* Data for processing:
▬▬▬▬▬▬
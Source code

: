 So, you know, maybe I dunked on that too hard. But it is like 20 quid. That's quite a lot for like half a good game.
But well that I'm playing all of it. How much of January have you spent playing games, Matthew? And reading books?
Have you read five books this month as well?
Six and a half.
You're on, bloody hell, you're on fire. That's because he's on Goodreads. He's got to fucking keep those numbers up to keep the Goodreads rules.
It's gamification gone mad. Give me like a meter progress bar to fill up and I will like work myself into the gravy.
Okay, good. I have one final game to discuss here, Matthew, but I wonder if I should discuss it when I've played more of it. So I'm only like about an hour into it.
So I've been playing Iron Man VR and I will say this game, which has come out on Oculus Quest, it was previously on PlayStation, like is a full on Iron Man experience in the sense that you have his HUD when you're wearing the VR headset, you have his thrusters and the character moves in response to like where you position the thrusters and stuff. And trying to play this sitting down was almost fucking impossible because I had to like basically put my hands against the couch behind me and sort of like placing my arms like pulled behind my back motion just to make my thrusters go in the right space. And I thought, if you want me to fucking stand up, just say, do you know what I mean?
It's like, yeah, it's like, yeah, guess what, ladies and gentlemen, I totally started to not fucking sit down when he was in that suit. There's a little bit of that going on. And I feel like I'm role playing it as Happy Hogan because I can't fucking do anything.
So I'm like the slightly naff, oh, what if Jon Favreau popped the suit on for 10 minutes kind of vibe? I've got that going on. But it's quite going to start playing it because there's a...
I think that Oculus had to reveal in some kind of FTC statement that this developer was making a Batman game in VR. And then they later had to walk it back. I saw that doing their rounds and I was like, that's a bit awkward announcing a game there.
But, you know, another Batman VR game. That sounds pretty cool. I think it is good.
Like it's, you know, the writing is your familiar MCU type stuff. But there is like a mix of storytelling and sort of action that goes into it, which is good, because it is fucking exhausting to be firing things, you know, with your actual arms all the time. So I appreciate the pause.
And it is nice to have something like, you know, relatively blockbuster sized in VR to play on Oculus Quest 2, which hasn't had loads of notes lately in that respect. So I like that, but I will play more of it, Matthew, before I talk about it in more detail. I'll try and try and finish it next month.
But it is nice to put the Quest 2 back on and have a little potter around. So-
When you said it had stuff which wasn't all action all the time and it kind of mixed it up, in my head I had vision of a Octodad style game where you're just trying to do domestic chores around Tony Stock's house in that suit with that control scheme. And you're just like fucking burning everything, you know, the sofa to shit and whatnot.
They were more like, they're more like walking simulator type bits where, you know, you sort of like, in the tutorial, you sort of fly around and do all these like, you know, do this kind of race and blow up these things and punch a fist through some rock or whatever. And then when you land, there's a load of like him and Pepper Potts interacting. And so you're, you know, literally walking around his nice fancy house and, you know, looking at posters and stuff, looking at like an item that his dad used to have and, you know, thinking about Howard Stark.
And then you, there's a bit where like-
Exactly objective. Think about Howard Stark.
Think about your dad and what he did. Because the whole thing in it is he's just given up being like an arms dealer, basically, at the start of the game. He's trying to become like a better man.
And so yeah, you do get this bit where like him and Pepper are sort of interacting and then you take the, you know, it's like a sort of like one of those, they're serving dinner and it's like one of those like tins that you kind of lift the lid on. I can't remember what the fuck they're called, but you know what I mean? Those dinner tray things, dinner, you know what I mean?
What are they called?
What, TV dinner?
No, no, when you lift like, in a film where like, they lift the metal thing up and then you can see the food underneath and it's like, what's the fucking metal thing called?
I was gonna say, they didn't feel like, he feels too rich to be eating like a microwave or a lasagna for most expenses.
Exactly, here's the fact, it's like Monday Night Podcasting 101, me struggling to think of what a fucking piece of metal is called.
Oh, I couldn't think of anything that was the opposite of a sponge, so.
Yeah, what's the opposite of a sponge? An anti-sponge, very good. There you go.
▬▬▬▬▬▬
* Problem to solve: After locating the line with "Six and a half." in the material above, return it and each line after it exactly, ending at the line with "So I'm like".

* Written solution:
Six and a half.
You're on, bloody hell, you're on fire. That's because he's on Goodreads. He's got to fucking keep those numbers up to keep the Goodreads rules.
It's gamification gone mad. Give me like a meter progress bar to fill up and I will like work myself into the gravy.
Okay, good. I have one final game to discuss here, Matthew, but I wonder if I should discuss it when I've played more of it. So I'm only like about an hour into it.
So I've been playing Iron Man VR and I will say this game, which has come out on Oculus Quest, it was previously on PlayStation, like is a full on Iron Man experience in the sense that you have his HUD when you're wearing the VR headset, you have his thrusters and the character moves in response to like where you position the thrusters and stuff. And trying to play this sitting down was almost fucking impossible because I had to like basically put my hands against the couch behind me and sort of like placing my arms like pulled behind my back motion just to make my thrusters go in the right space. And I thought, if you want me to fucking stand up, just say, do you know what I mean?
It's like, yeah, it's like, yeah, guess what, ladies and gentlemen, I totally started to not fucking sit down when he was in that suit. There's a little bit of that going on. And I feel like I'm role playing it as Happy Hogan because I can't fucking do anything.
So I'm like the slightly naff, oh, what if Jon Favreau popped the suit on for 10 minutes kind of vibe? I've got that going on. But it's quite going to start playing it because there's a...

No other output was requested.